Brief:
Would you print the records below from the first line through the line containing "## Deploy status", skipping the pictures?

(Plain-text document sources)
· · · · ·

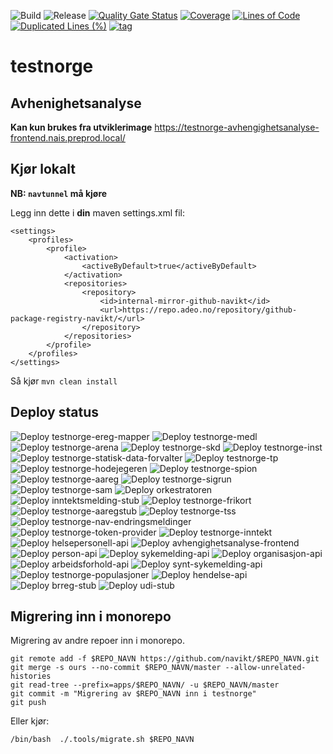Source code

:![Build](https://github.com/navikt/testnorge/workflows/Build/badge.svg)
![Release](https://github.com/navikt/testnorge/workflows/Release/badge.svg)
[![Quality Gate Status](https://sonarcloud.io/api/project_badges/measure?project=navikt_testnorge&metric=alert_status)](https://sonarcloud.io/dashboard?id=navikt_testnorge)
[![Coverage](https://sonarcloud.io/api/project_badges/measure?project=navikt_testnorge&metric=coverage)](https://sonarcloud.io/dashboard?id=navikt_testnorge)
[![Lines of Code](https://sonarcloud.io/api/project_badges/measure?project=navikt_testnorge&metric=ncloc)](https://sonarcloud.io/dashboard?id=navikt_testnorge)
[![Duplicated Lines (%)](https://sonarcloud.io/api/project_badges/measure?project=navikt_testnorge&metric=duplicated_lines_density)](https://sonarcloud.io/dashboard?id=navikt_testnorge)
[![tag](https://img.shields.io/github/v/tag/navikt/testnorge)](https://github.com/navikt/testnorge/releases)

# testnorge

## Avhenighetsanalyse

**Kan kun brukes fra utviklerimage**
https://testnorge-avhengighetsanalyse-frontend.nais.preprod.local/

## Kjør lokalt

**NB: `navtunnel` må kjøre**

Legg inn dette i **din** maven settings.xml fil:
```
<settings>
    <profiles>
        <profile>
            <activation>
                <activeByDefault>true</activeByDefault>
            </activation>
            <repositories>
                <repository>
                    <id>internal-mirror-github-navikt</id>
                    <url>https://repo.adeo.no/repository/github-package-registry-navikt/</url>
                </repository>
            </repositories>
        </profile>
    </profiles>
</settings>
```

Så kjør `mvn clean install`

## Deploy status

![Deploy testnorge-ereg-mapper](https://github.com/navikt/testnorge/workflows/Deploy%20testnorge-ereg-mapper/badge.svg)
![Deploy testnorge-medl](https://github.com/navikt/testnorge/workflows/Deploy%20testnorge-medl/badge.svg)
![Deploy testnorge-arena](https://github.com/navikt/testnorge/workflows/Deploy%20testnorge-arena/badge.svg)
![Deploy testnorge-skd](https://github.com/navikt/testnorge/workflows/Deploy%20testnorge-skd/badge.svg)
![Deploy testnorge-inst](https://github.com/navikt/testnorge/workflows/Deploy%20testnorge-inst/badge.svg)
![Deploy testnorge-statisk-data-forvalter](https://github.com/navikt/testnorge/workflows/Deploy%20testnorge-statisk-data-forvalter/badge.svg)
![Deploy testnorge-tp](https://github.com/navikt/testnorge/workflows/Deploy%20testnorge-tp/badge.svg)
![Deploy testnorge-hodejegeren](https://github.com/navikt/testnorge/workflows/Deploy%20testnorge-hodejegeren/badge.svg)
![Deploy testnorge-spion](https://github.com/navikt/testnorge/workflows/Deploy%20testnorge-spion/badge.svg)
![Deploy testnorge-aareg](https://github.com/navikt/testnorge/workflows/Deploy%20testnorge-aareg/badge.svg)
![Deploy testnorge-sigrun](https://github.com/navikt/testnorge/workflows/Deploy%20testnorge-sigrun/badge.svg)
![Deploy testnorge-sam](https://github.com/navikt/testnorge/workflows/Deploy%20testnorge-sam/badge.svg)
![Deploy orkestratoren](https://github.com/navikt/testnorge/workflows/Deploy%20orkestratoren/badge.svg)
![Deploy inntektsmelding-stub](https://github.com/navikt/testnorge/workflows/Deploy%20inntektsmelding-stub/badge.svg)
![Deploy testnorge-frikort](https://github.com/navikt/testnorge/workflows/Deploy%20testnorge-frikort/badge.svg)
![Deploy testnorge-aaregstub](https://github.com/navikt/testnorge/workflows/Deploy%20testnorge-aaregstub/badge.svg)
![Deploy testnorge-tss](https://github.com/navikt/testnorge/workflows/Deploy%20testnorge-tss/badge.svg)
![Deploy testnorge-nav-endringsmeldinger](https://github.com/navikt/testnorge/workflows/Deploy%20testnorge-nav-endringsmeldinger/badge.svg)
![Deploy testnorge-token-provider](https://github.com/navikt/testnorge/workflows/Deploy%20testnorge-token-provider/badge.svg)
![Deploy testnorge-inntekt](https://github.com/navikt/testnorge/workflows/Deploy%20testnorge-inntekt/badge.svg)
![Deploy helsepersonell-api](https://github.com/navikt/testnorge/workflows/Deploy%20helsepersonell-api/badge.svg)
![Deploy avhengighetsanalyse-frontend](https://github.com/navikt/testnorge/workflows/Deploy%20avhengighetsanalyse-frontend/badge.svg)
![Deploy person-api](https://github.com/navikt/testnorge/workflows/Deploy%20person-api/badge.svg)
![Deploy sykemelding-api](https://github.com/navikt/testnorge/workflows/Deploy%20sykemelding-api/badge.svg)
![Deploy organisasjon-api](https://github.com/navikt/testnorge/workflows/Deploy%20organisasjon-api/badge.svg)
![Deploy arbeidsforhold-api](https://github.com/navikt/testnorge/workflows/Deploy%20arbeidsforhold-api/badge.svg)
![Deploy synt-sykemelding-api](https://github.com/navikt/testnorge/workflows/Deploy%20synt-sykemelding-api/badge.svg)
![Deploy testnorge-populasjoner](https://github.com/navikt/testnorge/workflows/Deploy%20testnorge-populasjoner/badge.svg)
![Deploy hendelse-api](https://github.com/navikt/testnorge/workflows/Deploy%20hendelse-api/badge.svg)
![Deploy brreg-stub](https://github.com/navikt/testnorge/workflows/Deploy%20brreg-stub/badge.svg)
![Deploy udi-stub](https://github.com/navikt/testnorge/workflows/Deploy%20udi-stub/badge.svg)

## Migrering inn i monorepo

Migrering av andre repoer inn i monorepo.
```
git remote add -f $REPO_NAVN https://github.com/navikt/$REPO_NAVN.git
git merge -s ours --no-commit $REPO_NAVN/master --allow-unrelated-histories
git read-tree --prefix=apps/$REPO_NAVN/ -u $REPO_NAVN/master
git commit -m "Migrering av $REPO_NAVN inn i testnorge"
git push
```

Eller kjør:
```
/bin/bash  ./.tools/migrate.sh $REPO_NAVN
```

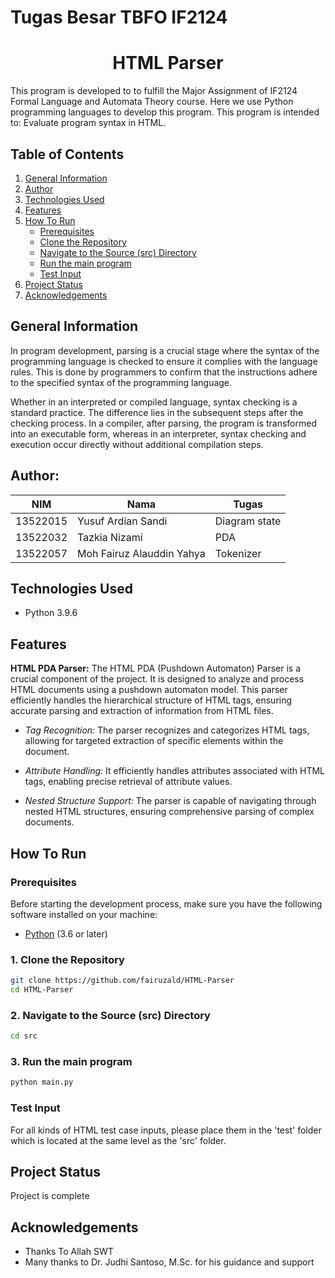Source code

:# Tugas Besar TBFO IF2124
<p align="center">
    <h1 align="center">HTML Parser</h3>
</p>
This program is developed to to fulfill the Major Assignment of IF2124 Formal Language and Automata Theory course. Here we use Python programming languages to develop this program. This program is intended to:
Evaluate program syntax in HTML.

## Table of Contents
1. [General Information](#general-information)
2. [Author](#author)
3. [Technologies Used](#technologies-used)
4. [Features](#features)
5. [How To Run](#how-to-run)
   - [Prerequisites](#prerequisites)
   - [Clone the Repository](#clone-the-repository)
   - [Navigate to the Source (src) Directory](#navigate-to-the-source-src-directory)
   - [Run the main program](#run-the-main-program)
   - [Test Input](#test-input)
6. [Project Status](#project-status)
7. [Acknowledgements](#acknowledgements)



## General Information
In program development, parsing is a crucial stage where the syntax of the programming language is checked to ensure it complies with the language rules. This is done by programmers to confirm that the instructions adhere to the specified syntax of the programming language.

Whether in an interpreted or compiled language, syntax checking is a standard practice. The difference lies in the subsequent steps after the checking process. In a compiler, after parsing, the program is transformed into an executable form, whereas in an interpreter, syntax checking and execution occur directly without additional compilation steps.

## Author:
| NIM      | Nama                      | Tugas         |
| -------- | ------------------------- | ------------- |
| 13522015 | Yusuf Ardian Sandi        | Diagram state |
| 13522032 | Tazkia Nizami             | PDA           |
| 13522057 | Moh Fairuz Alauddin Yahya | Tokenizer     |

## Technologies Used
- Python 3.9.6

## Features
**HTML PDA Parser:**
   The HTML PDA (Pushdown Automaton) Parser is a crucial component of the project. It is designed to analyze and process HTML documents using a pushdown automaton model. This parser efficiently handles the hierarchical structure of HTML tags, ensuring accurate parsing and extraction of information from HTML files.

   - *Tag Recognition:* The parser recognizes and categorizes HTML tags, allowing for targeted extraction of specific elements within the document.

   - *Attribute Handling:* It efficiently handles attributes associated with HTML tags, enabling precise retrieval of attribute values.

   - *Nested Structure Support:* The parser is capable of navigating through nested HTML structures, ensuring comprehensive parsing of complex documents.

## How To Run

### Prerequisites
Before starting the development process, make sure you have the following software installed on your machine:

- [Python](https://www.python.org/) (3.6 or later)


### 1. Clone the Repository

```bash
git clone https://github.com/fairuzald/HTML-Parser
cd HTML-Parser
```

### 2. Navigate to the Source (src) Directory

```bash
cd src

```

### 3. Run the main program

```bash
python main.py
```

### Test Input

For all kinds of HTML test case inputs, please place them in the 'test' folder which is located at the same level as the 'src' folder.

## Project Status

Project is complete

## Acknowledgements

- Thanks To Allah SWT
- Many thanks to Dr. Judhi Santoso, M.Sc. for his guidance and support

· · · · ·

Expected answer:
Source code

:![Build](https://github.com/navikt/testnorge/workflows/Build/badge.svg)
![Release](https://github.com/navikt/testnorge/workflows/Release/badge.svg)
[![Quality Gate Status](https://sonarcloud.io/api/project_badges/measure?project=navikt_testnorge&metric=alert_status)](https://sonarcloud.io/dashboard?id=navikt_testnorge)
[![Coverage](https://sonarcloud.io/api/project_badges/measure?project=navikt_testnorge&metric=coverage)](https://sonarcloud.io/dashboard?id=navikt_testnorge)
[![Lines of Code](https://sonarcloud.io/api/project_badges/measure?project=navikt_testnorge&metric=ncloc)](https://sonarcloud.io/dashboard?id=navikt_testnorge)
[![Duplicated Lines (%)](https://sonarcloud.io/api/project_badges/measure?project=navikt_testnorge&metric=duplicated_lines_density)](https://sonarcloud.io/dashboard?id=navikt_testnorge)
[![tag](https://img.shields.io/github/v/tag/navikt/testnorge)](https://github.com/navikt/testnorge/releases)

# testnorge

## Avhenighetsanalyse

**Kan kun brukes fra utviklerimage**
https://testnorge-avhengighetsanalyse-frontend.nais.preprod.local/

## Kjør lokalt

**NB: `navtunnel` må kjøre**

Legg inn dette i **din** maven settings.xml fil:
```
<settings>
    <profiles>
        <profile>
            <activation>
                <activeByDefault>true</activeByDefault>
            </activation>
            <repositories>
                <repository>
                    <id>internal-mirror-github-navikt</id>
                    <url>https://repo.adeo.no/repository/github-package-registry-navikt/</url>
                </repository>
            </repositories>
        </profile>
    </profiles>
</settings>
```

Så kjør `mvn clean install`

## Deploy status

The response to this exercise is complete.